Our hardware system consists of a monitor for displaying images from the ground truth dataset, two lensless imagers, and a ground truth lensed camera. Though we use two lensless imagers in our setup, the DiffuserCam and Random Multi-focal Lenslet (RML) imager, the hardware setup can be easily modified to accommodate other lensless imaging systems. This page will be updated with detailed instructions on building and troubleshooting the hardware system.
Below is a list of equipment we used for our hardware setup and the model. Feel free to use different models for your own convinience.
We chose to build our system on an optical breadboard so it can be portable for in-the-wild captures. We used a breadboard that was readily available in our lab, which set size constraints of our system. All sensors are connected to power through the Basler USB Hub.

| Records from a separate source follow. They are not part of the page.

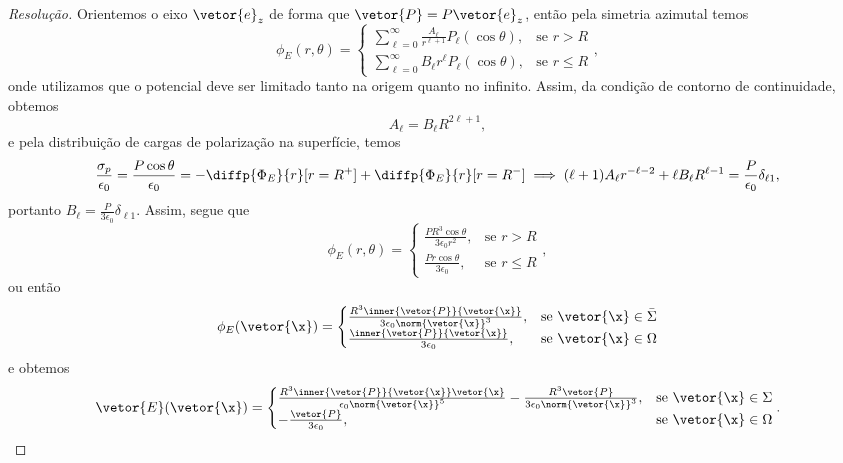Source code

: \begin{proof}[Resolução]
    Orientemos o eixo \(\vetor{e}_z\) de forma que \(\vetor{P} = P \vetor{e}_z\), então pela simetria azimutal temos
    \begin{equation*}
        \phi_E(r, \theta) = \begin{cases}
            \sum_{\ell = 0}^\infty \frac{A_\ell}{r^{\ell + 1}} P_\ell(\cos\theta),&\text{se }r > R\\
            \sum_{\ell = 0}^\infty B_\ell r^\ell P_\ell (\cos\theta),&\text{se }r \leq R
        \end{cases},
    \end{equation*}
    onde utilizamos que o potencial deve ser limitado tanto na origem quanto no infinito. Assim, da condição de contorno de continuidade, obtemos
    \begin{equation*}
        A_\ell = B_\ell R^{2\ell + 1},
    \end{equation*}
    e pela distribuição de cargas de polarização na superfície, temos
    \begin{equation*}
        \frac{\sigma_p}{\epsilon_0} = \frac{P \cos\theta}{\epsilon_0} = - \diffp{\Phi_E}{r}[r= R^+] + \diffp{\Phi_E}{r}[r = R^-] \implies (\ell + 1) A_\ell r^{- \ell - 2} + \ell B_\ell R^{\ell - 1} = \frac{P}{\epsilon_0} \delta_{\ell 1},
    \end{equation*}
    portanto \( B_{\ell} = \frac{P}{3\epsilon_0} \delta_{\ell 1} \). Assim, segue que
    \begin{equation*}
        \phi_E(r, \theta) = \begin{cases}
            \frac{P R^3 \cos\theta}{3\epsilon_0 r^2},&\text{se }r > R\\
            \frac{P r \cos\theta}{3\epsilon_0},&\text{se }r \leq R
        \end{cases},
    \end{equation*}
    ou então
    \begin{equation*}
        \phi_E(\vetor{\x}) = \begin{cases}
            \frac{R^3\inner{\vetor{P}}{\vetor{\x}}}{3 \epsilon_0 \norm{\vetor{\x}}^3},&\text{se } \vetor{\x} \in \bar{\Sigma}\\
            \frac{\inner{\vetor{P}}{\vetor{\x}}}{3 \epsilon_0},&\text{se } \vetor{\x} \in \Omega
        \end{cases}
    \end{equation*}
    e obtemos
    \begin{equation*}
        \vetor{E}(\vetor{\x}) = \begin{cases}
            \frac{R^3\inner{\vetor{P}}{\vetor{\x}}\vetor{\x}}{\epsilon_0 \norm{\vetor{\x}}^5} - \frac{R^3\vetor{P}}{3 \epsilon_0 \norm{\vetor{\x}}^3},&\text{se }\vetor{\x} \in \Sigma\\
            -\frac{\vetor{P}}{3 \epsilon_0},&\text{se } \vetor{\x} \in \Omega
        \end{cases}.
    \end{equation*}


\end{proof}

First, we mounted an f=6 mm lens to our board level sensors using an S-mount. Then, we mounted the camera onto a right-handed kinematic mount. We added double-sided tape to the clamps of the mount to minimize wiggling.
Taping the lensed camera
Back view of mounted lensed camera
For both the RML and Diffusercam, we first mounted the board level sensors onto a 2-to-1 baseplate. Because the Basler board level sensors we used were not compatible with our existing baseplates, we 3D printed a custom 2-to-1 mount that allowed us to attach our lensless imagers to an off-the-shelf Thorlabs plate. This would allow us to attach the Thorlabs plate to an optical post.
To build the diffusercam, we taped a piece of diffuser (large enough to cover the sensor) onto the mounted board level by putting double-sided tape on its screws, roughly 4.5mm from the sensor. We also added padding using layers of tape. We created a small aperture using black masking tape by shining a point source at the imaging distance and created an aperture to limit the PSF extent to the center of the sensor.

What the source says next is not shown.